Jun 13, 2025

A conversation with Spencer Seale: Why bioinformaticians deserve to use tools they enjoy

Genomics

Data Management

Data Science

10 min read

Devika Garg

Director, Life Sciences Product Marketing

TileDB was founded by people who love data, those who see the possibility of multimodal data and build technology to unlock this potential. For bioinformaticians like Spencer Seale, TileDB is enabling a better future for life sciences research by solving many of the chronic problems he faced in this industry. In the following interview, Seale walked us through his perspective on how TileDB empowered biotech research and the capabilities that directly address today’s bioinformatics challenges.

The promise of next-gen sequencing and joining TileDB

Let’s start with you. Why did you study and make your career in bioinformatics?

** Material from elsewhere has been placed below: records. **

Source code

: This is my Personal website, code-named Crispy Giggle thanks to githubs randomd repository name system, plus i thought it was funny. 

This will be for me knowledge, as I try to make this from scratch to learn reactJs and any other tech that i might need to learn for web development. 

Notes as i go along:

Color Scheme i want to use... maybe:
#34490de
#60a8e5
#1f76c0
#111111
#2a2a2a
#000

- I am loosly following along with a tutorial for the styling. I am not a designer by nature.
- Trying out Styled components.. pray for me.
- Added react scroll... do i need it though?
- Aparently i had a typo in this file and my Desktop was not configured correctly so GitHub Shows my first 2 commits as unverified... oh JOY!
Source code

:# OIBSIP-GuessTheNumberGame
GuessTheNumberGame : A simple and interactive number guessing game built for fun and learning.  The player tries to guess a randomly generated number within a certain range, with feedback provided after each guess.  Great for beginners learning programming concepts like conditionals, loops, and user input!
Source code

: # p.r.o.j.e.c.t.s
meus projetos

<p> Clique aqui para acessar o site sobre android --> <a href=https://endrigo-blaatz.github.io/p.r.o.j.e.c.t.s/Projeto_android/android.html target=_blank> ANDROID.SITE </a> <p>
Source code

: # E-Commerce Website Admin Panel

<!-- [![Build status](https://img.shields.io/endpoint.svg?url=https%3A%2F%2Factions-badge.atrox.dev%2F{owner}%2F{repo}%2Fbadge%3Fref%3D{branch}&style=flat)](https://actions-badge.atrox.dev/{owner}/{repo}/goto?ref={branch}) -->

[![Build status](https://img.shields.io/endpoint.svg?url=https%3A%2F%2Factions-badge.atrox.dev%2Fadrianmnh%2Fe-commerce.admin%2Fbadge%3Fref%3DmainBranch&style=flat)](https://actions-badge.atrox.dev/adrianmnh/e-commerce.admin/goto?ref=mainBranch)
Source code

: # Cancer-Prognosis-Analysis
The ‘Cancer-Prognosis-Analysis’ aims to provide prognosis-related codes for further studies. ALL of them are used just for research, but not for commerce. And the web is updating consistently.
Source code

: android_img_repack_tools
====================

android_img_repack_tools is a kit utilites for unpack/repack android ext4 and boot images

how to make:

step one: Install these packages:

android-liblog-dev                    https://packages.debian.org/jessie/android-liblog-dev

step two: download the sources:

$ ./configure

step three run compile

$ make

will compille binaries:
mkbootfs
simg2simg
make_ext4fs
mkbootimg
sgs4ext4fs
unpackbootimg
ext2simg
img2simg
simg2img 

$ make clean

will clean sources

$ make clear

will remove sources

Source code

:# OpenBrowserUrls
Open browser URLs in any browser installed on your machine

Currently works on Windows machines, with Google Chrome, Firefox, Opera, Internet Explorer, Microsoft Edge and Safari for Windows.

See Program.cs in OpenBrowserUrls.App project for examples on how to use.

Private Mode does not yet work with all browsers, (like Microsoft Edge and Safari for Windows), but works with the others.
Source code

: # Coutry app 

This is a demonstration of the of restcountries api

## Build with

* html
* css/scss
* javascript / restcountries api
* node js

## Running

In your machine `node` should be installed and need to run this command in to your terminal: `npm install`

Seale: After I studied biology in undergrad, I became really interested in next generation sequencing technologies and started working in the wet lab. There I organically learned about bioinformatics from working with a lot of bioinformaticians and saw all the interesting technologies they were using and the key role that they played in the entire research project. With the explosion of new sequencing technologies like Illumina and more cloud compute available, I saw an opportunity where we needed a lot of people who were trained to work with all these large amounts of data.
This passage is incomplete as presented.